Work through the entries below and show every line in which "implies" is found.
════
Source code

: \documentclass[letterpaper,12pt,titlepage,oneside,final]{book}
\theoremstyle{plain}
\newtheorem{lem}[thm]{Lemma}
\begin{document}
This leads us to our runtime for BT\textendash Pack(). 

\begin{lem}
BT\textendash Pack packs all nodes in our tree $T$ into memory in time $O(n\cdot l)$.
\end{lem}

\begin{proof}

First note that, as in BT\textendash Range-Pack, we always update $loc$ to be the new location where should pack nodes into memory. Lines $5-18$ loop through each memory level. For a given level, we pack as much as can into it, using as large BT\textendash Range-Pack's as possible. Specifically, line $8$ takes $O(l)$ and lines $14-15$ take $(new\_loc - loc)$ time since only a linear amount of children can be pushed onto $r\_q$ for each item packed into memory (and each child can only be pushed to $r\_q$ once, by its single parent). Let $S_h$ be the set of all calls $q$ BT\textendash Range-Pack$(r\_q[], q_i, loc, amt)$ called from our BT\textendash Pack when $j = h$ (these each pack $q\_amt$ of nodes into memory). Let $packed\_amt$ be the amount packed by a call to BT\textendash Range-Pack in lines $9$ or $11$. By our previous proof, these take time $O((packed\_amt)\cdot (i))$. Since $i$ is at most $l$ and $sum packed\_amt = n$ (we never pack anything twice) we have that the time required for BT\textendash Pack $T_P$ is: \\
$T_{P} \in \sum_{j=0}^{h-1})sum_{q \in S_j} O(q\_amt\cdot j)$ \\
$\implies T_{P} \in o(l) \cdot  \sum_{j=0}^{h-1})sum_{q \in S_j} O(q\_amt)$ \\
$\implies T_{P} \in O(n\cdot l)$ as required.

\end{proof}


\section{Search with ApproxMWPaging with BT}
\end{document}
════
— Task answer —
$\implies T_{P} \in o(l) \cdot  \sum_{j=0}^{h-1})sum_{q \in S_j} O(q\_amt)$ \\
$\implies T_{P} \in O(n\cdot l)$ as required.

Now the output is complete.